KABUL — After seizing control of
Afghanistan in August 2021 the Taliban promised a softer version of the harsh rule that
characterized their first stint in power, when women were stripped of most of
their rights.
اضافة اعلان
This time around the movement has largely refrained
from issuing rigid national edicts, but authorities at a provincial level have
introduced rules and guidelines dictating how women should live.
Here are some areas of women’s lives impacted by the
Taliban’s return:
Employment
The
Taliban say they allow
women to work as long as they are segregated from men.
In practice,
however, women are effectively barred from employment — particularly for the
government — apart from in specialized sectors such as health care and
education.
Even women working in the private sector complain of
being harassed going to and from their offices, while Taliban intelligence
operatives frequently visit commercial enterprises to make sure strict
segregation is enforced.
Many bosses have also fired women staff out of
caution.
In some places,
however, small women-only cooperatives have been able to continue — such as a
jasmine processing facility in the ancient western city of Herat, long
considered liberal by
Afghan standards.
Still, tens of thousands of Afghan women have been
made jobless by the Taliban’s return, overturning two decades of progress in
diversifying all aspects of their employment — from the police to courts.
Education
The Taliban say all girls
are entitled to an education, but the majority of secondary schools at least —
for those aged from 13 to 18 — have not reopened since August.

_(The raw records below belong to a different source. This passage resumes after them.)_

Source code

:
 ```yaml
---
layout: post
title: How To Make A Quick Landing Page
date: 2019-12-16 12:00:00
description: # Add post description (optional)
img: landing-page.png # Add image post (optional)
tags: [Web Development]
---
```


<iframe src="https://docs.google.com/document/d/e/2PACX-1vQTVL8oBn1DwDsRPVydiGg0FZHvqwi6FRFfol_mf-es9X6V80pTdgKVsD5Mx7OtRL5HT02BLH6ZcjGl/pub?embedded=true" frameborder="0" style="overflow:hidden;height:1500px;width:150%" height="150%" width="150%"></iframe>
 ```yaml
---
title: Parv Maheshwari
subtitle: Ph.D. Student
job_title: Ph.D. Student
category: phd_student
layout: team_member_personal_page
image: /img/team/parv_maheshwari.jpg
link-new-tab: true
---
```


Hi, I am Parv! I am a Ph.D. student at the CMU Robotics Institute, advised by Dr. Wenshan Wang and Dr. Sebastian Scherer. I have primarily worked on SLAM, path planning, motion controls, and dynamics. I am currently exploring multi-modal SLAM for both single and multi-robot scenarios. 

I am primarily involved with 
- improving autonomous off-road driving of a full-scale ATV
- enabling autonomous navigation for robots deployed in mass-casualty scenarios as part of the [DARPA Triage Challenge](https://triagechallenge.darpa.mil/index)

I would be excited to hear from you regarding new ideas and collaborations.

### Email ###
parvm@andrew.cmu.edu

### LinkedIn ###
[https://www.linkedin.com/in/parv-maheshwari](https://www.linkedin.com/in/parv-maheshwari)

Officials now say education for all will resume by
the end of March, but an exodus of teachers and a ban on men leading classes
for girls means it will be difficult for them to meet that target.
Most private universities have resumed, also while
suffering a teacher shortage. But classes must be segregated by sex and there
can be no mingling of men and women between lessons.
Some government universities resumed under similar
constraints two weeks ago, but there was only a trickle of attendance by women
at most facilities.
Personal freedoms
During their first stint in
power, the Taliban made it compulsory for women to wear an all-covering burqa
in public, and agents of the feared Ministry for the Promotion of Virtue and
Prevention of Vice would lash anyone caught without.
The ministry put up posters across
Kabul last month
“suggesting” women should at least wear the less restrictive hijab — but the
message was accompanied by pictures of the burqa.
An order was also issued saying women could not
travel between cities and towns unless accompanied by a male relative, and taxi
drivers were told not to pick up female passengers unless they wore head
coverings.
Beauty parlors and fashion boutiques in the capital
were booming before the Taliban’s return, but they have largely disappeared.
Meanwhile shop mannequins have been beheaded in
Herat and billboards featuring the human form taken down because they are
deemed un-Islamic.
Sport and culture
Television channels have been ordered to stop showing dramas and soap
operas featuring women actors, while female journalists must wear a
hijab in
front of cameras.
A senior Taliban official has said it is
“unnecessary” for women to play sport, but they have been wary of formalizing
that philosophy because funding from the organizations that govern world sport
— including football and cricket — depends on allowing all sexes to play.
Many of the country’s leading singers,
musicians, artists,
and photographers have fled since the Taliban’s return, while those who
couldn’t escape have gone into hiding or are keeping a very low profile.